12 The Court of Appeal held that Mr Ng had a significant conflict of interest when he caused AFPL to forgo the Gillenia and Stellar RV contracts, especially given that he allowed YFX to profit from its acquisition of the foregone contracts. This constituted both a breach of his fiduciary duty to AFPL and a distinct personal wrong against Mr Tee. The Court of Appeal also affirmed the Judge’s findings that the five AFPL contracts from April to July 2016 were wrongfully diverted from AFPL to YFX: at [65] and [69].

13 The Court of Appeal found that it was wrong for Mr Ng to make AFPL pay YFX for the use of YFX’s workers while YFX made uncompensated use of AFPL’s labour. This breach of duty went beyond being a corporate wrong, and was oppressive to Mr Tee’s interests as a shareholder. The Court of Appeal also upheld the Judge’s order for an inquiry into the exact extent of YFX’s use of AFPL’s resources: at [75]-[76] and [79].

14 The Court of Appeal agreed with the Judge’s finding that, although Mr Ng’s procurement of supporting quotations from YFX was improper, it was not oppressive: at [89].

15 The Court of Appeal held that, considering the system of internal controls that Mr Ng, Mr Tee and Mr Ching had agreed to implement, it was oppressive for Mr Ng to remove Mr Tee as a bank signatory in June 2016: at [92].

16 The Court of Appeal found that any failure to declare dividends could not be attributed to Mr Ng and did not amount to oppressive conduct on his part.
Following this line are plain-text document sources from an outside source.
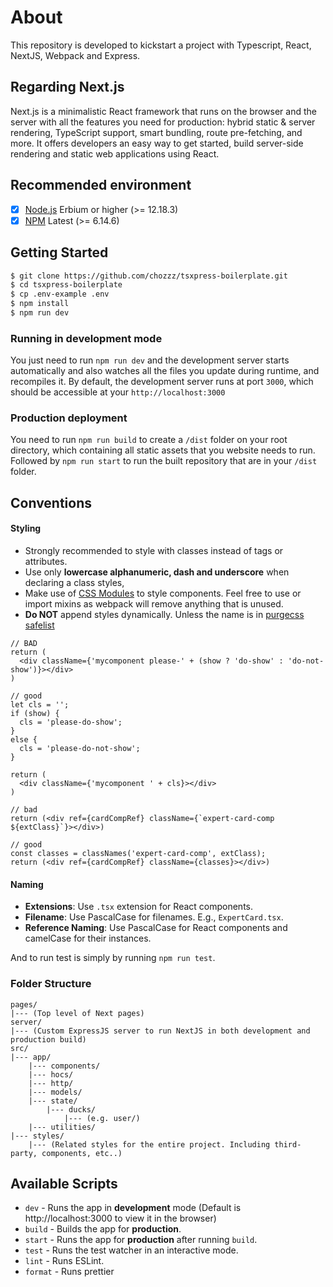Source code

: 
# About

This repository is developed to kickstart a project with Typescript, React, NextJS, Webpack and Express.

## Regarding Next.js

Next.js is a minimalistic React framework that runs on the browser and the server with all the features you need for production: hybrid static & server rendering, TypeScript support, smart bundling, route pre-fetching, and more. It offers developers an easy way to get started, build server-side rendering and static web applications using React.

## Recommended environment

- [x] [Node.js](https://nodejs.org/) Erbium or higher (>= 12.18.3)
- [x] [NPM](https://www.npmjs.com/) Latest (>= 6.14.6)

## Getting Started

```sh
$ git clone https://github.com/chozzz/tsxpress-boilerplate.git
$ cd tsxpress-boilerplate
$ cp .env-example .env
$ npm install
$ npm run dev
```

### Running in development mode

You just need to run `npm run dev` and the development server starts automatically and also watches all the files you update during runtime, and recompiles it.
By default, the development server runs at port `3000`, which should be accessible at your `http://localhost:3000`

### Production deployment

You need to run `npm run build` to create a `/dist` folder on your root directory, which containing all static assets that you website needs to run.
Followed by `npm run start` to run the built repository that are in your `/dist` folder.

## Conventions
#### Styling

  - Strongly recommended to style with classes instead of tags or attributes.
  - Use only **lowercase alphanumeric, dash and underscore** when declaring a class styles,
  - Make use of [CSS Modules](https://create-react-app.dev/docs/adding-a-css-modules-stylesheet/) to style components. Feel free to use or import mixins as webpack will remove anything that is unused.
  - **Do NOT** append styles dynamically. Unless the name is in [purgecss safelist](config/webpack.config.js)


  ```tsx
  // BAD
  return (
    <div className={'mycomponent please-' + (show ? 'do-show' : 'do-not-show')}></div>
  )

  // good
  let cls = '';
  if (show) {
    cls = 'please-do-show';
  }
  else {
    cls = 'please-do-not-show';
  }

  return (
    <div className={'mycomponent ' + cls}></div>
  )

  // bad
  return (<div ref={cardCompRef} className={`expert-card-comp ${extClass}`}></div>)

  // good
  const classes = classNames('expert-card-comp', extClass);
  return (<div ref={cardCompRef} className={classes}></div>)
  ```


#### Naming
  - **Extensions**: Use `.tsx` extension for React components.
  - **Filename**: Use PascalCase for filenames. E.g., `ExpertCard.tsx`.
  - **Reference Naming**: Use PascalCase for React components and camelCase for their instances.


And to run test is simply by running `npm run test`.

### Folder Structure

```
pages/
|--- (Top level of Next pages)
server/
|--- (Custom ExpressJS server to run NextJS in both development and production build)
src/
|--- app/
    |--- components/
    |--- hocs/
    |--- http/
    |--- models/
    |--- state/
        |--- ducks/
            |--- (e.g. user/)
    |--- utilities/
|--- styles/
    |--- (Related styles for the entire project. Including third-party, components, etc..)
```

## Available Scripts

- `dev` - Runs the app in **development** mode (Default is http://localhost:3000 to view it in the browser)
- `build` - Builds the app for **production**.
- `start` - Runs the app for **production** after running `build`.
- `test` - Runs the test watcher in an interactive mode.
- `lint` - Runs ESLint.
- `format` - Runs prettier



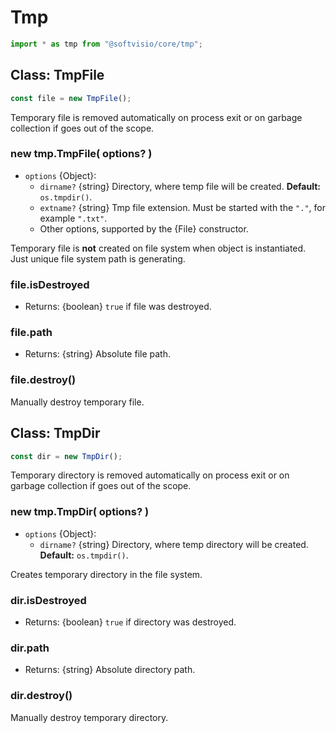 # Tmp

```javascript
import * as tmp from "@softvisio/core/tmp";
```

## Class: TmpFile

```javascript
const file = new TmpFile();
```

Temporary file is removed automatically on process exit or on garbage collection if goes out of the scope.

### new tmp.TmpFile( options? )

-   `options` {Object}:
    -   `dirname?` {string} Directory, where temp file will be created. **Default:** `os.tmpdir()`.
    -   `extname?` {string} Tmp file extension. Must be started with the `"."`, for example `".txt"`.
    -   Other options, supported by the {File} constructor.

Temporary file is **not** created on file system when object is instantiated. Just unique file system path is generating.

### file.isDestroyed

-   Returns: {boolean} `true` if file was destroyed.

### file.path

-   Returns: {string} Absolute file path.

### file.destroy()

Manually destroy temporary file.

## Class: TmpDir

```javascript
const dir = new TmpDir();
```

Temporary directory is removed automatically on process exit or on garbage collection if goes out of the scope.

### new tmp.TmpDir( options? )

-   `options` {Object}:
    -   `dirname?` {string} Directory, where temp directory will be created. **Default:** `os.tmpdir()`.

Creates temporary directory in the file system.

### dir.isDestroyed

-   Returns: {boolean} `true` if directory was destroyed.

### dir.path

-   Returns: {string} Absolute directory path.

### dir.destroy()

Manually destroy temporary directory.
It also found that no loan was made from AFPL to Mr Ng: at [98] and [101].

17 The Court of Appeal ordered an inquiry into the damages payable to AFPL by Mr Ng for acting in breach of his fiduciary duty to AFPL in diverting its contracts to YFX and, in respect of the period from AFPL’s incorporation up to end April 2015 for allowing YFX to remain in existence and compete with AFPL, and for providing the use of AFPL’s resources and manpower to YFX without fee. The said inquiry shall be conducted in this action by Mr Tee but any damages found to be payable shall be paid by Mr Ng to AFPL and shall constitute a debt to AFPL. The Court of Appeal left it to the liquidators of AFPL to inquire as to any misconduct by YFX, Ms Kor or Mr Ng against AFPL: at [110].

18 The Court of Appeal found that Mr Tee’s claim in unlawful means conspiracy should not have been allowed as the conspiracy, if any, was directed at AFPL, not Mr Tee. It was for the liquidators, on behalf of AFPL, to investigate any allegations of unlawful means conspiracy: at [112]-[113].

19 The Court of Appeal held that it was improper for counsel for Mr Ng and YFX/Ms Kor to act for AFPL in CA 85, as a company in an oppression action should be separately represented from the alleged oppressor: at [114].

This summary is provided to assist in the understanding of the Court’s grounds of decision. It is not intended to be a substitute for the reasons of the Court. All numbers in bold font and square brackets refer to the corresponding paragraph numbers in the Court’s grounds of decision.